Problem to solve: Everything from the line containing "ประสิทธิภาพและสะดวกสบายมากขึ้น" through the line containing "- Arquivos CSV" should be repeated exactly, and nothing else from the data.

Working data:
----------
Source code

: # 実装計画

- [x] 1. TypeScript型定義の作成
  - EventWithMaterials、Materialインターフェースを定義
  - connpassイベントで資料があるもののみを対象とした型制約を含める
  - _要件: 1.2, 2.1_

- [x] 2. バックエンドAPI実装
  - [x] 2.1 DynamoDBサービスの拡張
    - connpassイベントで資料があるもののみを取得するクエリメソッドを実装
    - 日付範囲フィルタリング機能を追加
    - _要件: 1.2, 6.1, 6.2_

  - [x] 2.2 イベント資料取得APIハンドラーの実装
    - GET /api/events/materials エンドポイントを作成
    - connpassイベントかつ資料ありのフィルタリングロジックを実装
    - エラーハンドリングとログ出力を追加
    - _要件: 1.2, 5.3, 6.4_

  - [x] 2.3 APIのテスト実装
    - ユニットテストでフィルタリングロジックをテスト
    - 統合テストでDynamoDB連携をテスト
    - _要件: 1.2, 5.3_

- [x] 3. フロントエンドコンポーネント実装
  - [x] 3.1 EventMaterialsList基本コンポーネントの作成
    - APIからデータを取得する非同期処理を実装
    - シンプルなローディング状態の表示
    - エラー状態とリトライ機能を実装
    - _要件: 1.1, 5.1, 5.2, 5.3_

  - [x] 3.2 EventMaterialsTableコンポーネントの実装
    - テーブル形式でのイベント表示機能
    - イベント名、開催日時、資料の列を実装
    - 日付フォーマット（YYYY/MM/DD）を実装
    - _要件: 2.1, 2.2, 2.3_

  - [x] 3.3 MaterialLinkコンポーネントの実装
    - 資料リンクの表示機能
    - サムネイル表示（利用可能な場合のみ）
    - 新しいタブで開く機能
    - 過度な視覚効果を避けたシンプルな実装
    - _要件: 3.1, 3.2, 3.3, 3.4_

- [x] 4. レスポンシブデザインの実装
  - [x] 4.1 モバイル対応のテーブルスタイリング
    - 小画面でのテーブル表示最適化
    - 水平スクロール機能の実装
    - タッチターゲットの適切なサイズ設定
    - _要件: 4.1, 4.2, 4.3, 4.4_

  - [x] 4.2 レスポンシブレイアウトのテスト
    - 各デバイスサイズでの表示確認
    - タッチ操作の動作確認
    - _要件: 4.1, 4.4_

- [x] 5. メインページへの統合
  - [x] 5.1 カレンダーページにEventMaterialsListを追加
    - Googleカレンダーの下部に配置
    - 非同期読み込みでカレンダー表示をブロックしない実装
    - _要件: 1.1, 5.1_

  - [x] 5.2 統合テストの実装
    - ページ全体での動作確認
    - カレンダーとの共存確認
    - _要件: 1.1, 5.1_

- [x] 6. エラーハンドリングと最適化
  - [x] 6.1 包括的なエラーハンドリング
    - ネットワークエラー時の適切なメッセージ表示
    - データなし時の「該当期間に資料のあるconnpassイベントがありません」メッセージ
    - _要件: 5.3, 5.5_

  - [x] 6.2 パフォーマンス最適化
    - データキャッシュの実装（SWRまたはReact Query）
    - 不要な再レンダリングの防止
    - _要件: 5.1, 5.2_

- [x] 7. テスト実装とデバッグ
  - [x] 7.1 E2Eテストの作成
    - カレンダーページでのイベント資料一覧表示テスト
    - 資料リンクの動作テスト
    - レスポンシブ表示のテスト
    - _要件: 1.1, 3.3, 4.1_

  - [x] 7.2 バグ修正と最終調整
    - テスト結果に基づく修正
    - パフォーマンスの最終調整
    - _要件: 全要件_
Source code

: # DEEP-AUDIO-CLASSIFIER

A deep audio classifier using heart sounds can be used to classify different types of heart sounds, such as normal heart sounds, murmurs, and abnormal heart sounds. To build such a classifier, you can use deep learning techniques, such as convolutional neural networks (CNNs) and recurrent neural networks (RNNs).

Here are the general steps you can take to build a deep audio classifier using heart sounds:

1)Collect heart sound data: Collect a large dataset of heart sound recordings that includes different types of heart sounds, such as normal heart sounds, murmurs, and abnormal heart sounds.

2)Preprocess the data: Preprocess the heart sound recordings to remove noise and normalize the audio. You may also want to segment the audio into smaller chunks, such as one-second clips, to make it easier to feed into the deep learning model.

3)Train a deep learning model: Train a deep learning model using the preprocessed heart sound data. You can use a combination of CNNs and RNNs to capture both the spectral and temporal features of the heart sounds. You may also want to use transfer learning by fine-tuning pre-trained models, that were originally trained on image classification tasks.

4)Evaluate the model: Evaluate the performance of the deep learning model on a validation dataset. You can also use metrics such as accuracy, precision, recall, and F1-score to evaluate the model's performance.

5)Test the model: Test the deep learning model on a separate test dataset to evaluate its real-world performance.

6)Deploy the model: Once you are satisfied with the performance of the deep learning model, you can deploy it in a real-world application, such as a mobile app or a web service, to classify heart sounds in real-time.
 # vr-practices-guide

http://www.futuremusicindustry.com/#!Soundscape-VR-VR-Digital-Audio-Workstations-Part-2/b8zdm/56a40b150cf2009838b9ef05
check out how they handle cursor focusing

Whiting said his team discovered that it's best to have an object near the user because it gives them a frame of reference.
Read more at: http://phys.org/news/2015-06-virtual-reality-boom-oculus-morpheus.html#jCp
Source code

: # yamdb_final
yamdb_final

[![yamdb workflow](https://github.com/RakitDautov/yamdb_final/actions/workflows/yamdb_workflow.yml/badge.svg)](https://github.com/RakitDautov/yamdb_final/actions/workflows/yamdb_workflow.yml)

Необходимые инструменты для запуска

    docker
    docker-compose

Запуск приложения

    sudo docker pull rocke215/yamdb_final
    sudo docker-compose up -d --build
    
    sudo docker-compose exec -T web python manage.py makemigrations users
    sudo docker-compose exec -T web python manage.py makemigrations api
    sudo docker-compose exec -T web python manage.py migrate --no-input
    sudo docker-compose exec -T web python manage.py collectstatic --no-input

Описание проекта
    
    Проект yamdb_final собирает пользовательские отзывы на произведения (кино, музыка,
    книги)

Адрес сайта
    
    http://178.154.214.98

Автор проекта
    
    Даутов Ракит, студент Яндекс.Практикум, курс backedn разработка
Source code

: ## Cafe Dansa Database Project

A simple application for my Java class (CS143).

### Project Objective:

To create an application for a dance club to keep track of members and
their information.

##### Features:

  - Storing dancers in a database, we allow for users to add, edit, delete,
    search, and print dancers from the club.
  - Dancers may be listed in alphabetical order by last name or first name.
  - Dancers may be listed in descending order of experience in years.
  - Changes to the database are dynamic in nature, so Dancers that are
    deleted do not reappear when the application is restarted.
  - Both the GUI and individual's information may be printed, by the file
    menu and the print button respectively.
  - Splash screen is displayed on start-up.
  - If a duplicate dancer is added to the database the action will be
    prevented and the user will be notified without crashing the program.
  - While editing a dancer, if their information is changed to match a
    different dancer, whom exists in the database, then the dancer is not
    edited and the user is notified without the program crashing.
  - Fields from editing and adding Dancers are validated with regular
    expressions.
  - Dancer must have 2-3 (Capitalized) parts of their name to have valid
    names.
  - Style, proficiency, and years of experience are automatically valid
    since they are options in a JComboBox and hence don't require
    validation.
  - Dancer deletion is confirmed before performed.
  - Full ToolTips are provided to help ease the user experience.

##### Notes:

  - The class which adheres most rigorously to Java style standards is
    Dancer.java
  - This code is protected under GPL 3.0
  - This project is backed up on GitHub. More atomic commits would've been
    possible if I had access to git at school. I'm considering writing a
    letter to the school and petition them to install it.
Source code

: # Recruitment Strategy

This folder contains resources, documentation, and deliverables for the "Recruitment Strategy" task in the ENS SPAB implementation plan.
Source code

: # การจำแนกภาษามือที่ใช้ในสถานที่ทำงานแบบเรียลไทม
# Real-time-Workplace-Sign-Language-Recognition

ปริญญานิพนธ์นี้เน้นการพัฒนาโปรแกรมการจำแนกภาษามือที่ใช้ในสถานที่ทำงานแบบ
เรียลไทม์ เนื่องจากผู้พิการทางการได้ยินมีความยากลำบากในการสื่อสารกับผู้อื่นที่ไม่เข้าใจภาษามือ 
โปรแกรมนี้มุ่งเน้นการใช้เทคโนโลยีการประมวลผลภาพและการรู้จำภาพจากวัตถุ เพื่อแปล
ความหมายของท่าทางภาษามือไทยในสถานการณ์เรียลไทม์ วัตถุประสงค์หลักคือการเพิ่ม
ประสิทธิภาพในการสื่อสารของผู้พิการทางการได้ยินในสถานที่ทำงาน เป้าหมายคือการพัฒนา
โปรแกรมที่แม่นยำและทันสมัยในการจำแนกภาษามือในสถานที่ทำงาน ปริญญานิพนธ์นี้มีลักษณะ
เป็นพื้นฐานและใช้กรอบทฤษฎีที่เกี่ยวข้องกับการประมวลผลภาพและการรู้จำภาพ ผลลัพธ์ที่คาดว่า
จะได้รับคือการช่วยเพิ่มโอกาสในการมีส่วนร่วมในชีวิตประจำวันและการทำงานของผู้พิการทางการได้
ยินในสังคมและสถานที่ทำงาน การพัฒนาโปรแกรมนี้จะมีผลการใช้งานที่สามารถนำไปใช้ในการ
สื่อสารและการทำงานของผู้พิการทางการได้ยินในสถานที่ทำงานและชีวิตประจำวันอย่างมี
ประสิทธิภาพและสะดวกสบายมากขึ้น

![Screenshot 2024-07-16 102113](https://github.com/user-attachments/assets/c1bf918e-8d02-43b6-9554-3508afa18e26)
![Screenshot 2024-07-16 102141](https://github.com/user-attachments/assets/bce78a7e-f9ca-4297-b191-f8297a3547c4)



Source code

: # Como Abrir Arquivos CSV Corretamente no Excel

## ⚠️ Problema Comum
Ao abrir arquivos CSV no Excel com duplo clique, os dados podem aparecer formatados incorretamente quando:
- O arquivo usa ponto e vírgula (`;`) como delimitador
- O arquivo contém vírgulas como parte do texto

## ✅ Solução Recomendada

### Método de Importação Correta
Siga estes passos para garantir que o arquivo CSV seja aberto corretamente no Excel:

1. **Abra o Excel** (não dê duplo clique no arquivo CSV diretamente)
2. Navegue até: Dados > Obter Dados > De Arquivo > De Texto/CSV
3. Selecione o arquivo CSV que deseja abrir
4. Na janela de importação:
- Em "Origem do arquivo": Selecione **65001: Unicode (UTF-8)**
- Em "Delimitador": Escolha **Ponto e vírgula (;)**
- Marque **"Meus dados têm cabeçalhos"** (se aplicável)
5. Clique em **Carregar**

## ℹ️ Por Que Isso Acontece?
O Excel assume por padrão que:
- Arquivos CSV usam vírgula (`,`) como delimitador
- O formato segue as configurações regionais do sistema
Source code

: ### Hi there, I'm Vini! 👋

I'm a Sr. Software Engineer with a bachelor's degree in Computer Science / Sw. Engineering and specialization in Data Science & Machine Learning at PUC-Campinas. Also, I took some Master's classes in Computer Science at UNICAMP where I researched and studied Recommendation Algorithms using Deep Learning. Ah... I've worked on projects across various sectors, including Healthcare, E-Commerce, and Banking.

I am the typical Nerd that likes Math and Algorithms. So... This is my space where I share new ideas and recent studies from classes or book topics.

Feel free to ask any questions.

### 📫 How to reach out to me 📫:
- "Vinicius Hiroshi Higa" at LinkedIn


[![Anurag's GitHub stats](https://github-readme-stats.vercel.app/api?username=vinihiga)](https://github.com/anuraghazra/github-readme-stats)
----------
Answer to this problem:
ประสิทธิภาพและสะดวกสบายมากขึ้น

![Screenshot 2024-07-16 102113](https://github.com/user-attachments/assets/c1bf918e-8d02-43b6-9554-3508afa18e26)
![Screenshot 2024-07-16 102141](https://github.com/user-attachments/assets/bce78a7e-f9ca-4297-b191-f8297a3547c4)



Source code

: # Como Abrir Arquivos CSV Corretamente no Excel

## ⚠️ Problema Comum
Ao abrir arquivos CSV no Excel com duplo clique, os dados podem aparecer formatados incorretamente quando:
- O arquivo usa ponto e vírgula (`;`) como delimitador
- O arquivo contém vírgulas como parte do texto

## ✅ Solução Recomendada

### Método de Importação Correta
Siga estes passos para garantir que o arquivo CSV seja aberto corretamente no Excel:

1. **Abra o Excel** (não dê duplo clique no arquivo CSV diretamente)
2. Navegue até: Dados > Obter Dados > De Arquivo > De Texto/CSV
3. Selecione o arquivo CSV que deseja abrir
4. Na janela de importação:
- Em "Origem do arquivo": Selecione **65001: Unicode (UTF-8)**
- Em "Delimitador": Escolha **Ponto e vírgula (;)**
- Marque **"Meus dados têm cabeçalhos"** (se aplicável)
5. Clique em **Carregar**

## ℹ️ Por Que Isso Acontece?
O Excel assume por padrão que:
- Arquivos CSV usam vírgula (`,`) como delimitador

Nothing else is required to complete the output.